[Document images with source code]
• • • • • • •

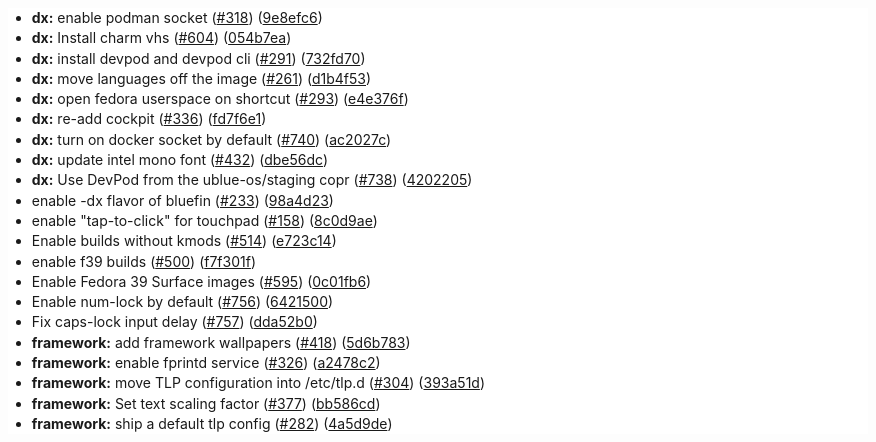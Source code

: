 * **dx:** enable podman socket ([#318](https://github.com/ulrikjohansson/bluefin-personal/issues/318)) ([9e8efc6](https://github.com/ulrikjohansson/bluefin-personal/commit/9e8efc6faee908057daabf5f183dc0dec7dcc45d))
* **dx:** Install charm vhs ([#604](https://github.com/ulrikjohansson/bluefin-personal/issues/604)) ([054b7ea](https://github.com/ulrikjohansson/bluefin-personal/commit/054b7ea09abf7a5f7b5a02f62161e24ad5568427))
* **dx:** install devpod and devpod cli ([#291](https://github.com/ulrikjohansson/bluefin-personal/issues/291)) ([732fd70](https://github.com/ulrikjohansson/bluefin-personal/commit/732fd703bfa0f1492c2f8ee78438a4286a1d351e))
* **dx:** move languages off the image ([#261](https://github.com/ulrikjohansson/bluefin-personal/issues/261)) ([d1b4f53](https://github.com/ulrikjohansson/bluefin-personal/commit/d1b4f537c9205981f525b3f8e0d7ec1815cb8039))
* **dx:** open fedora userspace on shortcut ([#293](https://github.com/ulrikjohansson/bluefin-personal/issues/293)) ([e4e376f](https://github.com/ulrikjohansson/bluefin-personal/commit/e4e376f4c421cc4878643738bc44270dd338dfd1))
* **dx:** re-add cockpit ([#336](https://github.com/ulrikjohansson/bluefin-personal/issues/336)) ([fd7f6e1](https://github.com/ulrikjohansson/bluefin-personal/commit/fd7f6e1edeb713e0977f0b989be9b629443667ba))
* **dx:** turn on docker socket by default ([#740](https://github.com/ulrikjohansson/bluefin-personal/issues/740)) ([ac2027c](https://github.com/ulrikjohansson/bluefin-personal/commit/ac2027cdd0e71c438c9bfd75fc7894a2083f4c2b))
* **dx:** update intel mono font ([#432](https://github.com/ulrikjohansson/bluefin-personal/issues/432)) ([dbe56dc](https://github.com/ulrikjohansson/bluefin-personal/commit/dbe56dc7c083fa7cf2477da66feaf320ae504cbb))
* **dx:** Use DevPod from the ublue-os/staging copr ([#738](https://github.com/ulrikjohansson/bluefin-personal/issues/738)) ([4202205](https://github.com/ulrikjohansson/bluefin-personal/commit/4202205a665210f9b382dace440b3385a43977ca))
* enable -dx flavor of bluefin ([#233](https://github.com/ulrikjohansson/bluefin-personal/issues/233)) ([98a4d23](https://github.com/ulrikjohansson/bluefin-personal/commit/98a4d239ae02e3bf0c82d0fbce842b64daf11d31))
* enable "tap-to-click" for touchpad ([#158](https://github.com/ulrikjohansson/bluefin-personal/issues/158)) ([8c0d9ae](https://github.com/ulrikjohansson/bluefin-personal/commit/8c0d9ae96e0abc2b35bb8b89b80a7bc634acf0c5))
* Enable builds without kmods ([#514](https://github.com/ulrikjohansson/bluefin-personal/issues/514)) ([e723c14](https://github.com/ulrikjohansson/bluefin-personal/commit/e723c14177b976648bf09f8a9b7f42234687187c))
* enable f39 builds ([#500](https://github.com/ulrikjohansson/bluefin-personal/issues/500)) ([f7f301f](https://github.com/ulrikjohansson/bluefin-personal/commit/f7f301f3dcf854d8c54ff0e9d3e0f474000daf0a))
* Enable Fedora 39 Surface images ([#595](https://github.com/ulrikjohansson/bluefin-personal/issues/595)) ([0c01fb6](https://github.com/ulrikjohansson/bluefin-personal/commit/0c01fb6b3c9fd1d200e2882995363208a7d3fe63))
* Enable num-lock by default ([#756](https://github.com/ulrikjohansson/bluefin-personal/issues/756)) ([6421500](https://github.com/ulrikjohansson/bluefin-personal/commit/64215008eb3f612b66306ad530d63b8adc736e93))
* Fix caps-lock input delay ([#757](https://github.com/ulrikjohansson/bluefin-personal/issues/757)) ([dda52b0](https://github.com/ulrikjohansson/bluefin-personal/commit/dda52b0d769e11d9af33f8e3cfb8c72fbfad7bd1))
* **framework:** add framework wallpapers ([#418](https://github.com/ulrikjohansson/bluefin-personal/issues/418)) ([5d6b783](https://github.com/ulrikjohansson/bluefin-personal/commit/5d6b78378679bc1c4466ac5fe59de3bf487cea1c))
* **framework:** enable fprintd service ([#326](https://github.com/ulrikjohansson/bluefin-personal/issues/326)) ([a2478c2](https://github.com/ulrikjohansson/bluefin-personal/commit/a2478c2e4f547a502a7356d06de10b900233dc0c))
* **framework:** move TLP configuration into /etc/tlp.d ([#304](https://github.com/ulrikjohansson/bluefin-personal/issues/304)) ([393a51d](https://github.com/ulrikjohansson/bluefin-personal/commit/393a51d98ac9ea692246ff4c558a13a3eca0d26e))
* **framework:** Set text scaling factor ([#377](https://github.com/ulrikjohansson/bluefin-personal/issues/377)) ([bb586cd](https://github.com/ulrikjohansson/bluefin-personal/commit/bb586cd8bd33f8ba5a435e229df9cc8a4cfb8f2d))
* **framework:** ship a default tlp config ([#282](https://github.com/ulrikjohansson/bluefin-personal/issues/282)) ([4a5d9de](https://github.com/ulrikjohansson/bluefin-personal/commit/4a5d9dee8d584476656cd151a6d8a4846cd69541))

• • • • • • •

Find the word "lock" in the entries above, then copy each line that holds it.

* Enable num-lock by default ([#756](https://github.com/ulrikjohansson/bluefin-personal/issues/756)) ([6421500](https://github.com/ulrikjohansson/bluefin-personal/commit/64215008eb3f612b66306ad530d63b8adc736e93))
* Fix caps-lock input delay ([#757](https://github.com/ulrikjohansson/bluefin-personal/issues/757)) ([dda52b0](https://github.com/ulrikjohansson/bluefin-personal/commit/dda52b0d769e11d9af33f8e3cfb8c72fbfad7bd1))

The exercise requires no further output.